Thursday 23 June 2022

Resenha da obra: O problema do populismo: teoria, política e mobilização de Morelock e Narita


 

O populismo em detalhe

 

 Resumo

Morelack e Narita trazem um pouco de luz para a política contemporânea na medida em que pensaram e se debruçaram sobre o conceito do populismo. Discutir o conceito e trazer novas interpretações foi uma missão muito significativa, uma vez que os conceitos mais antigos estabeleciam relações apenas com as questões políticas, os autores nessa obra conseguiram abrir o leque e relacioná-lo com as questões econômicas, a psicologia e todo o contexto sociocultural. Sua leitura é obrigatória para quem se importa com os rumos da política.

Palavras-chave: Populismo; Ideologia; Populismo – teoria política

MORELOCK, Jeremiah; NARITA, Felipe Ziotti. O problema do populismo: teoria, política e mobilização. Jundiai: Paco, 2019.

 

  Resenha

O populismo em detalhe

 

Na obra “O problema do populismo” percebe-se de forma clara e objetiva que o conceito do termo não possui apenas um significado. O populismo muitas vezes é utilizado de forma errônea por parte da população em geral, uma vez que o generalismo que toma conta do seu significado se sobressai. O seu conceito mais tradicional flutua entre os adeptos da direita e da esquerda, gerando acusações de ambas as partes e conflitos intermináveis entre as ideologias políticas.

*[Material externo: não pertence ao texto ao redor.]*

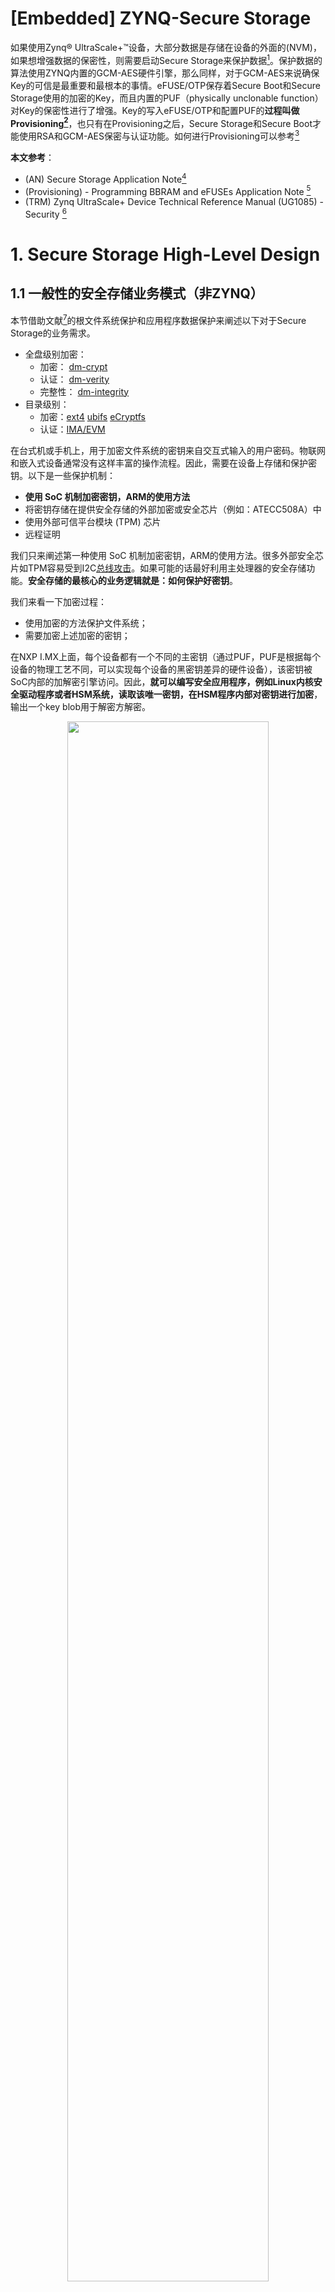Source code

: # [Embedded] ZYNQ-Secure Storage

如果使用Zynq® UltraScale+™设备，大部分数据是存储在设备的外面的(NVM)，如果想增强数据的保密性，则需要启动Secure Storage来保护数据[^1]。保护数据的算法使用ZYNQ内置的GCM-AES硬件引擎，那么同样，对于GCM-AES来说确保Key的可信是最重要和最根本的事情。eFUSE/OTP保存着Secure Boot和Secure Storage使用的加密的Key，而且内置的PUF（physically unclonable function）对Key的保密性进行了增强。Key的写入eFUSE/OTP和配置PUF的**过程叫做Provisioning[^2]**，也只有在Provisioning之后，Secure Storage和Secure Boot才能使用RSA和GCM-AES保密与认证功能。如何进行Provisioning可以参考[^2]

**本文参考**：
* (AN) Secure Storage Application Note[^1]
* (Provisioning) - Programming BBRAM and eFUSEs Application Note [^2]
* (TRM) Zynq UltraScale+ Device Technical Reference Manual (UG1085) - Security [^3]

# 1. Secure Storage High-Level Design

## 1.1 一般性的安全存储业务模式（非ZYNQ）

本节借助文献[^4]的根文件系统保护和应用程序数据保护来阐述以下对于Secure Storage的业务需求。
* 全盘级别加密：
	* 加密： [dm-crypt](https://gitlab.com/cryptsetup/cryptsetup/wikis/DMCrypt)
	* 认证： [dm-verity](https://source.android.com/docs/security/features/verifiedboot/dm-verity)
	* 完整性： [dm-integrity](https://kernel.googlesource.com/pub/scm/linux/kernel/git/kasatkin/linux-digsig/+/dm-integrity/Documentation/device-mapper/dm-integrity.txt)
* 目录级别：
	* 加密：[ext4](https://wiki.archlinux.org/index.php/ext4#Using_file-based_encryption) [ubifs](https://lwn.net/Articles/707900/) [eCryptfs](https://wiki.archlinux.org/title/ECryptfs)
	* 认证：[IMA/EVM](https://sourceforge.net/p/linux-ima/wiki/Home/)

在台式机或手机上，用于加密文件系统的密钥来自交互式输入的用户密码。物联网和嵌入式设备通常没有这样丰富的操作流程。因此，需要在设备上存储和保护密钥。以下是一些保护机制：
-   **使用 SoC 机制加密密钥，ARM的使用方法**
-   将密钥存储在提供安全存储的外部加密或安全芯片（例如：ATECC508A）中
-   使用外部可信平台模块 (TPM) 芯片
-   远程证明

我们只来阐述第一种使用 SoC 机制加密密钥，ARM的使用方法。很多外部安全芯片如TPM容易受到I2C[总线攻击](https://github.com/nccgroup/TPMGenie)。如果可能的话最好利用主处理器的安全存储功能。**安全存储的最核心的业务逻辑就是：如何保护好密钥**。

我们来看一下加密过程：
* 使用加密的方法保护文件系统；
* 需要加密上述加密的密钥；

在NXP I.MX上面，每个设备都有一个不同的主密钥（通过PUF，PUF是根据每个设备的物理工艺不同，可以实现每个设备的黑密钥差异的硬件设备），该密钥被SoC内部的加解密引擎访问。因此，**就可以编写安全应用程序，例如Linux内核安全驱动程序或者HSM系统，读取该唯一密钥，在HSM程序内部对密钥进行加密**，输出一个key blob用于解密方解密。

<div align='center'><img src="https://raw.githubusercontent.com/carloscn/images/main/typora202211081517172.png" width="80%" /></div> 

如上图所示：
* 先对文件系统进行加密，使用的密钥就是文件加密的密钥key0；
* 再对key0进行加密（调用HSM或者Linux内核安全程序或者自己编写安全服务程序，需要保证解密方也能被调用）
* 解密过程就是先call安全系统HSM或者Linux内核安全程序或者安全应用解密密钥，拿到密钥之后解密文件系统。

这个就是一般的文件系统的加密模型。

##  1.2 ZYNQ的Secure Storage设计

在上述的加密模型中，需要引入HSM或者Linux内核安全服务程序用来对文件系统加密的密钥进行加解密。在ZYNQ中可以使用PUF硬件来满足加密的需求。PUF硬件根据物理工艺不同，可以对写入eFUSE的密钥进行加扰和解扰（也算是一种加密手段），因此使实际存储在eFUSE上的每个设备的black key都是不一样的，这就保证了唯一性。

我们可以对一批设备假定1万台，管理员生成一个红密钥作为文件系统加密的密钥，管理员需要为每台设备Provisioning这个红密钥到eFUSE上，并启动PUF功能。这一万台设备的实际存储的黑密钥都是不一样的。这就能够抵御侧信道攻击，即便是有人用功率分析，分析出eFUSE的密钥，拿到的也是黑密钥，没有任何的实际用处。

PUF可以理解为一个函数，这个函数输入红密钥、IV、ID等信息，输出一个AES-GCM加密的key blob结果，包含了tag、密文等。当我们要使用密钥解密文件系统的时候，则需要先把key blob输入进去，此时，ZYNQ读取到key blob则对输入的tag和密文解密，解密之后就可以拿到真实的红密钥，也会对tag进行验证，tag验证通过，红密钥才可信，解密者拿红密钥对文件系统进行解密。**ZYNQ只是对密钥加密和解密做了封装，而文件系统的加密解密需要自己的应用程序来做**。

### 1.2.1 加密解密High-Level角度过程

#### Alice的加密

我们来看看Alice加密过程，Alice产生一个Red Key，用于真实文件系统加密，Alice把Red Key注入FPGA中，得到了密文的Key Blob。与此同时，Alice使用Red Key对文件加密，得到加密了的文件系统。

<div align='center'><img src="https://raw.githubusercontent.com/carloscn/images/main/typora202211081733463.png" width="90%" /></div> 

#### Bob的解密

Bob拿到Key Blob之后喂给FPGA，FPGA会输出Red Key和一个GCM的AUTH结果，如果AUTH结果通过，那么Bob可以使用红密钥对加密的文件进行解密，最后拿到解密后的文件。

<div align='center'><img src="https://raw.githubusercontent.com/carloscn/images/main/typora202211081739905.png" width="90%" /></div> 

FPGA在这里充当的角色是对Red Key进行加解密验证。

### 1.2.2 FPGA SoC内部过程

如图所示，为Alice加密和Bob解密在External Memory以及FPGA SoC内部的加解密全过程：

![](https://raw.githubusercontent.com/carloscn/images/main/typora202211081833341.png)

在FPGA SoC内部，主要是利用PUF的物理特性，产生一个PUF Key，用做内部数据加密的密钥。FPGA内部依旧使用AES-GCM-256来完成加密操作。Alice和Bob可以在External Memory协商数据加密的方式。

在FPGA内部，生成的黑色密钥是被写入到eFUSE中的，正因为每一个PUF的物理工艺不同导致的即便是红密钥一致，也会让每个设备的eFUSE内部的黑密钥不一致。这就达到了防止DPA的目的。

#### 加密过程

如图，注，**这里的New Data指的就是Alice的Red Key**。

<div align='center'><img src="https://raw.githubusercontent.com/carloscn/images/main/typora202211081744591.png" width="90%" /></div> 

1. Alice把明文Red Key喂给FPGA；
2. FPGA产生一个PUF使用的Key（PUF物理工艺差异产生的数，不同芯片不一致，同一个芯片就是一致的），用于把Red Key加密成为一个Black Key，并写入eFUSE;
3. FPGA输出Black Key和TAG值，到外部内存；
4. FPGA读回Black Key和TAG值，组成Key Blob；
5. FPGA对Black Key进行解密，解密得到一个TAG1的值；
6. FPGA对比TAG1和TAG是否一致，以此检验是否加密成功；若不一致，进入“惩罚”流程，比如烧写FUSE的User Data，告知解密失败过。

#### 1.2.3 解密过程

解密的过程：

<div align='center'><img src="https://raw.githubusercontent.com/carloscn/images/main/typora202211081757910.png" width="90%" /></div> 

1. Bob把Key Blob输入到FPGA内部；
2. FPGA读取到Key Blob分离出black key和TAG；
3. FPGA重新让PUF产生一个Key（PUF物理工艺差异产生的数，同一个设备，这个值必然一致）；
4. FPGA使用PUF产生的Key解密black key成为red key，并输出TAG1；
5. FPGA校验TAG1和Key Blob输入的TAG是否一致，若一致则解密成功并输出Red Key。

### 1.2.2 FPGA的安全角度考量

在ZYNQ内部，有很多安全关键因素在设计中被考虑到，我们应该熟悉其背后的设计逻辑，明白他们的设计意图。一种是对于防重放攻击的抵御，一种是防DPA，除此之外还有对black KEY 考量[FIPS legal KEK](https://csrc.nist.gov/csrc/media/projects/cryptographic-module-validation-program/documents/fips140-2/FIPS1402IG.pdf)的因素。

#### 防重放攻击

防重放攻击的设计体现在，Alice对于Red Key的输入不光是有 Red Key和IV这些成分，除此之外还有ID放入到OTP的256bits长度的User Data里面。Alice产生Key之后，可以增加ID，在解密的时候，除了要验证解密的信息的GCM的TAG之外，还要对比解析出来的ID信息，和OTP/eFUSE上的ID进行对比。这样就可以有效的抵御重放攻击。

#### 功率分析攻击（DPA）

PUF Key是直接加载到SoC内部的加密引擎中的。为了防止PUF Key被分析出来，ZYNQ给了两个建议：
* 尽量让User Data短。PUF Key在SoC中不是对所有的数据加密，而是加密第一部分，因此存在没有加密的部分。如果User Data过长，就难保后面的数据的保密性。入侵者Mallory很可能使用DPA功率分析分析出后面User Data的数据；
* 如果User Data不得不做的很长。ZYNQ推荐使用Rolling Key/OP Key的方式，进行加密；

##### OP Key

实际上在boot中也不希望使用私密的key频繁加密，以下是提供了OP Key方法来帮忙减少使用私密的key：

<div align='center'><img src="https://raw.githubusercontent.com/carloscn/images/main/typora202211091413838.png" width="90%" /></div> 

bootgen在生成image的时候，会把op key放到image header里面，还包含了IV这类的信息。当需要进行解密的时候，使用私密的key对第一个块进行解密，从解密的信息中读取OP key，然后利用该key解下一个块，以此类推。这样私密的Key只使用了一次。

Note， **DPA功率分析，可以通过频谱分析出eFUSE上的数据**。

##### Keys Rolling

以下为Key Rolling的过程：

![](https://raw.githubusercontent.com/carloscn/images/main/typora202211091425649.png)

#### FIPS Legay的key审查

使用SoC PUF产生的加密数据，也就是Block Key，如果作为Key的话，处于密码学安全边界之外，换句话说，此密钥不符合FIPS-legal KEK标准。因此我们需要在产生Red Key阶段就产生一个符合FIPS标准的Key，这样加密出来的Key就会处于密码学安全边界内。

# 2. Secure Storage Low-Level Design

## 2.1 eFUSE/OTP Provisioning

eFUSE array包含一个256的块，在这个块里面提供GCM-AES-256的key给加解密引擎。eFUSE的key可以存储为明文形式（red key），混淆模式（gray key），或者是加密模式（black key）。

eFUSE的写入过程叫做Provisioning。通过PJTAG（on MIO）使RPU或者APU处理器写寄存器的方式完成Provisioning。 [Ref, Programming BBRAM and eFUSEs Application Note (XAPP1319)](https://docs.xilinx.com/r/dqE2tE0k~iMhpEDoQwXIKg/kdP~nr5__We0rfXUfmQbXQ?section=XREF_13077_20_Programming).

在一些老的ZYNQ设计中是支持读回操作来验证写入的eFUSE数据是否正确。但对于现阶段的ZYNQ来说具备很高的风险性，所以这个途径已经被**关闭读回**了。取而代之的是，写入eFUSE之后同时会返回CRC32，可以通过对比返回的CRC来确定值是否正确。

从安全角度来看，无法确定“一次性”的功能给eFUSE带来多少的增益。但是要注意，写eFUSE的时候不要用SPA对密钥进行分析，也要确保电压稳定，否则可能导致eFUSE写入失败。

最后，请注意通过APB总线，可以加载Key到 key update register中。这个设计主要是为了boot阶段使用了rolling key，对不同块加密的时候要频繁的换key。就是通过这个寄存器实现。

### HRoTS

ZYNQ的HRoTS基于RSA-4096认证，而且需要基于两类的public key：

![](https://raw.githubusercontent.com/carloscn/images/main/typora202211091421374.png)

Primay的2个公钥，一个需要存储在外部的内存中，一个需要把其hash值存入eFUSE；因此，Primay的pk hash是一个根凭证。

<div align='center'><img src="https://raw.githubusercontent.com/carloscn/images/main/typora202211091423224.png" width="60%" /></div> 

最小需要做Provisioning的信息如上。

## 2.2 eFUSE layout

存在两类eFUSE，一个是256-PS的eFUSEs，还有是128-PL的eFUSEs。

参考： https://docs.xilinx.com/r/dqE2tE0k~iMhpEDoQwXIKg/2Ubsx6RiXaJnAO2rAuCVYA?section=XREF_67790_Zynq_UltraScale

| Size | Name                                                                                                                                                                                                                                | Description                                                                                                                                                                                                                                                                                                     | XilSKey Name:XSK_EFUSEPS_                            |
|  ----  |  ----  |  ----  |  ----  |
| 32   | USER_{0:7}                                                                                                                                                                                                                          | 256 user defined eFUSEs:**Note:** In the **input.h**file (see text), write data in the XSK_EFUSEPS_USER{0:7}_FUSES macro and execute the write by setting the XSK_EFUSEPS_USER{0:7}_FUSE macro = True.                                                                                              | USER{0:7}_FUSE                                       |
| 1    | USER_WRLK                                                                                                                                                                                                                           | 8 user-defined eFUSE locks.USER_WRLK columns:0: Locks USER_0,1: Locks USER_1,...7: Locks USER_7,**Note:** Each eFUSE permanently locks the entire corresponding user-defined USER_{0:7} eFUSE row so it cannot be changed.                                                                                | USER_WRLK_{0:7}                                      |
| 1    | LBIST_EN                                                                                                                                                                                                                            | Enables logic BIST to run during boot.                                                                                                                                                                                                                                                                          | LBIST_EN                                             |
| 3    | LPD_SC                                                                                                                                                                                                                              | Enables zeroization of registers in low power domain (LBD) during boot.**Note:** Any of the eFUSE programmed will perform zeroization. Xilinx recommends programming all of them.                                                                                                                         | LPD_SC_EN                                            |
| 3    | FPD_SC                                                                                                                                                                                                                              | Enables zeroization of registers in full power domain (FBD) during boot.**Note:** MGTs must be powered to perform zeroization of the FPD.**Note:** Any of the eFUSE programmed will perform zeroization. Xilinx recommends programming all of them.                                                 | FPD_SC_EN                                            |
| 3    | PBR_BOOT_ERROR                                                                                                                                                                                                                      | When programmed, boot is halted on any PMU error.                                                                                                                                                                                                                                                               | PBR_BOOT_ERR                                         |
| 32   | CHASH                                                                                                                                                                                                                               | PUF helper data                                                                                                                                                                                                                                                                                                 | N/A - handled by PUF registration software directly. |
| 24   | AUX                                                                                                                                                                                                                                 | PUF helper data: ECC vector                                                                                                                                                                                                                                                                                     | N/A - handled by PUF registration software directly. |
| 1    | SYN_INVLD                                                                                                                                                                                                                           | Invalidates PUF helper data stored in eFUSEs.                                                                                                                                                                                                                                                                   | XSK_PUF_SYN_INVALID                                  |
| 1    | SYN_LOCK                                                                                                                                                                                                                            | Locks PUF helper data from future programming.                                                                                                                                                                                                                                                                  | XSK_PUF_SYN_WRLK                                     |
| 1    | REG_DIS                                                                                                                                                                                                                             | Disables PUF registration.                                                                                                                                                                                                                                                                                      | XSK_PUF_REGISTER_DISABLE                             |
| 1    | AES_RD                                                                                                                                                                                                                              | Disables the AES key CRC integrity check for eFUSE key storage.                                                                                                                                                                                                                                                 | AES_RD_LOCK                                          |
| 1    | AES_WR                                                                                                                                                                                                                              | Locks AES key from future programming.                                                                                                                                                                                                                                                                          | AES_WR_LOCK                                          |
| 1    | ENC_ONLY[^(1)^](https://docs.xilinx.com/r/dqE2tE0k~iMhpEDoQwXIKg/2Ubsx6RiXaJnAO2rAuCVYA?section=XREF_29338_1_IMPORTANT)[^(2)^](https://docs.xilinx.com/r/dqE2tE0k~iMhpEDoQwXIKg/2Ubsx6RiXaJnAO2rAuCVYA?section=XREF_36827_2_When_the_ENC) | When programmed, all partitions are required to be encrypted. Xilinx recommends using this only if security is required and the hardware root of trust (RSA_EN) is not used.                                                                                                                                    | ENC_ONLY                                             |
| 1    | BBRAM_DIS                                                                                                                                                                                                                           | Disables the use of the AES key stored in BBRAM.                                                                                                                                                                                                                                                                | BBRAM_DISABLE                                        |
| 1    | ERR_DIS                                                                                                                                                                                                                             | Prohibits error messages from being read via JTAG (ERROR_STATUS register).**Note:** The error is still readable from inside the device.                                                                                                                                                                   | ERR_DISABLE                                          |
| 1    | JTAG_DIS[^(1)^](https://docs.xilinx.com/r/dqE2tE0k~iMhpEDoQwXIKg/2Ubsx6RiXaJnAO2rAuCVYA?section=XREF_29338_1_IMPORTANT)                                                                                                                | Disables JTAG. IDCODE and BYPASS are the only allowed commands.                                                                                                                                                                                                                                                 | JTAG_DISABLE                                         |
| 1    | DFT_DIS[^(1)^](https://docs.xilinx.com/r/dqE2tE0k~iMhpEDoQwXIKg/2Ubsx6RiXaJnAO2rAuCVYA?section=XREF_29338_1_IMPORTANT)                                                                                                                 | Disables design for test (DFT) boot mode.                                                                                                                                                                                                                                                                       | DFT_DISABLE                                          |
| 3    | PROG_GATE                                                                                                                                                                                                                           | When programmed, these fuses prohibit the PROG_GATE feature from being engaged. If any of these are programmed, the PL is always reset when the PS is reset.**Note:** Only one eFUSE needs to be programed to prohibit the PROG_GATE feature from being engaged. Xilinx recommends programming all three. | PROG_GATE_DISABLE                                    |
| 1    | SEC_LK                                                                                                                                                                                                                              | When programmed, the device does not enable BSCAN capability while in secure lockdown.                                                                                                                                                                                                                          | SECURE_LOCK                                          |
| 15   | RSA_EN[^(1)^](https://docs.xilinx.com/r/dqE2tE0k~iMhpEDoQwXIKg/2Ubsx6RiXaJnAO2rAuCVYA?section=XREF_29338_1_IMPORTANT)[^(2)^](https://docs.xilinx.com/r/dqE2tE0k~iMhpEDoQwXIKg/2Ubsx6RiXaJnAO2rAuCVYA?section=XREF_36827_2_When_the_ENC)   | When any one of the eFUSEs is programmed, every boot must be authenticated using RSA. Xilinx recommends programming all 15 eFUSEs.                                                                                                                                                                              | RSA_ENABLE                                           |
| 1    | PPK0_WR                                                                                                                                                                                                                             | Primary public key write lock. When programmed, this prohibits future programming of PPK0.                                                                                                                                                                                                                      | PPK0_WR_LOCK                                         |
| 2    | PPK0_INVLD                                                                                                                                                                                                                          | When either of the eFUSEs are programmed, PPK0 is revocated. Xilinx recommends programming both eFUSEs when revocating PPK0.                                                                                                                                                                                    | PPK0_INVLD                                           |
| 1    | PPK1 WR                                                                                                                                                                                                                             | Primary public key write lock. When programmed this prohibits future programming of PPK1.                                                                                                                                                                                                                       | PPK1_WR_LOCK                                         |
| 2    | PPK1_INVLD                                                                                                                                                                                                                          | When either of the eFUSEs are programmed, PPK1 is revocated. Xilinx recommends programming both eFUSEs when revocating PPK1.                                                                                                                                                                                    | PPK1_INVLD                                           |
| 32   | SPK_ID                                                                                                                                                                                                                              | Secondary public key ID.**Note:** Write the SPK ID bits into the XSK_EFUSEPS_SPK_ID eFUSE array and set XSK_EFUSEPS_SPKID = True.                                                                                                                                                                         | SPK_ID                                               |
| 256  | AES                                                                                                                                                                                                                                 | User AES key**Note:** Write data in the XSK_EFUSEPS_AES_KEY macro and execute the write by setting the XSK_EFUSEPS_WRITE_AES_KEYmacro = True.                                                                                                                                                             | AES_KEY                                              |
| 384  | PPK0                                                                                                                                                                                                                                | User primary public key0 HASH**Note:** Write data in the XSK_EFUSEPS_PPK0_HASH macro. To program 256 bits, use the LSBs and set XSK_EFUSEPS_PPK0_IS_SHA3 = False. To program 384 bits, set XSK_EFUSEPS_PPK0_IS_SHA3 = True. Execute the write by setting the XSK_EFUSEPS_WRITE_PPK0_HASH macro = True.    | PPK0_HASH                                            |
| 384  | PPK1                                                                                                                                                                                                                                | User primary public key1 HASH**Note:** Write data in the XSK_EFUSEPS_PPK1_HASH macro. To program 256 bits, use the LSBs and set XSK_EFUSEPS_PPK1_IS_SHA3 = False. To program 384 bits, set XSK_EFUSEPS_PPK1_IS_SHA3 = True. Execute the write by setting the XSK_EFUSEPS_WRITE_PPK1_HASH macro = True.    | PPK1_HASH                                            |
| N/A  | PUF_HD                                                                                                                                                                                                                              | Syndrome of PUF HD. These eFUSEs are programmed using Xilinx provided software, Xilskey                                                                                                                                                                                                                         | N/A - handled by PUF registration software directly. |

这个表，很关键，Xilinx不接受返回材料DMA。在操作这些位的时候，尤其是Provisioning的时候，会影响其他非安全的测试。

>**IMPORTANT**: THESE INSTRUCTIONS MODIFY THE EFUSES ON THE ZCU102 DEVELOPMENT BOARD AND MAY LIMIT FUTURE USE OF THE DEVELOPMENT BOARD FOR NON-SECURE TESTING AND DEBUGGING!

## 2.2 PUF

### 2.2.1 PUF operations

只有CSU可以访问PUF，所以PUF的初始化包括黑密钥的产生，必然是在CSU阶段完成。PUF暴露出以下接口供CSU操作：

|  Command   | Description  |
|  ----  | ----  |
| Registration  | 产生一个新的KEK并且关联helper data |
| Re-registration  | 产生一个新的KEK并且关联**新的**helper data  |
| Reuse  | 使用已经存在的KEK进行加解密，并且关联helper data  |

当一个设备上电的时候，CSU bootROM会检测已经校验过的boot header，确认以下信息：
* 是否使用了PUF；
* 加密的密钥存储在哪里？（eFUSE 或者 boot image）
* helper data存储在哪里？（eFUSE 或者 boot image）

接着CSU初始化PUF，并且加载helper data，最后产生KEK，`这个过程叫做regeneration`。一旦KEK产生成功，CSU bootROM使用它来解密剩下boot image需要的key。

### 2.2.2 PUF Control eFUSEs

eFUSE也给PUF留了一些功能接口：

|  Command   | Description  |
|  ----  | ----  |
| REG_DIS  | 屏蔽PUF的注册 |
| SYN_INVALID  | 使存在eFUSE上的helper data无效  |
| SYN_LOCK  | 屏蔽修改eFUSE上的helper data的功能  |

Xilinx也做了PUF的强度分析，包含加密，安全强度KEK，过温过压的测试的数据报告，需要联系FAE或者销售才可以拿到这个报告。

### 2.2.3 PUF Helper Data

PUF使用大约4Kb的辅助数据来帮助PUF在正确的寿命、规定的工作温度和电压范围内重新创建原始KEK值。辅助数据由Syndrome值、Aux值和Chash值组成（请参见表：PUF辅助数据）。助手数据可以存储在eFUSE或引导映像中。

| PUF Helper Data Field | Size (Bits) | Description |
| ------- | ------------- | ------------- |
| Syndrome | 4060 | 鉴于环形振荡器在温度、电压和时间上的微小变化，这些比特有助于PUF恢复正确的PUF特征 |
| Aux | 24 | 这是一个汉明码，允许PUF对PUF签名执行某种程度的纠错。 |
| Chash | 32 | 这是PUF签名的散列，允许PUF识别重新生成的签名是否正确。•如果CHASH未编程，则只要使用（BH_auth或rsa_en），就可以使用BH黑键。•如果对CHASH进行了编程，则只要（使用bh_auth或rsa_en）且eFUSE综合征数据未失效，就可以使用eFUSE黑键。•如果对CHASH进行了编程，则只要使用（BH_auth或rsa_en）且efuse综合征数据无效，就可以使用BH黑键。 |

# 3. Example

## 3.1 Provisioning
### 3.1.1 Gen Key
### 3.1.2 PUF eFUSE config
### 3.1.3 RSA eFUSE config

## 3.2 PUF Enc/Dec demo

# Ref
[^1]:[External Secure Storage Using the PUF Application Note](https://docs.xilinx.com/r/en-US/xapp1333-external-storage-puf/External-Secure-Storage-Using-the-PUF-Application-Note)
[^2]:[Programming BBRAM and eFUSEs Application Note (XAPP1319)](https://docs.xilinx.com/v/u/en-US/xapp1319-zynq-usp-prog-nvm)
[^3]:[Zynq UltraScale+ Device Technical Reference Manual (UG1085) - Security](https://docs.xilinx.com/r/en-US/ug1085-zynq-ultrascale-trm/Introduction?tocId=A~Ce_pZ6I0b4P1VxSk8qcg)
[^4]:[secure-boot-encrypted-data-storage](https://www.timesys.com/security/secure-boot-encrypted-data-storage/)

Os autores tentam de forma muito perspicaz aplicar um pouco de luz sobre o conceito, o que por si só, já pode ser considerado válido diante da crise que assola a política em seu atual estágio. A luz se torna ainda mais importante porque o populismo é permeado por uma instabilidade abissal em seu conteúdo e merece um trabalho específico e denso, como é esse que foi escrito por Morelack e Narita.

Resgatando autores clássicos como Habermas e Derrida, os autores trabalham o conceito de forma muito intelectualizada, mas sem perder a capacidade da explicação e do esclarecimento do termo. Isso precisa ser considerado tendo em vista que não se trata de uma leitura chata e monótona, mas acima de tudo esclarecedora e dentro das perspectivas políticas atuais.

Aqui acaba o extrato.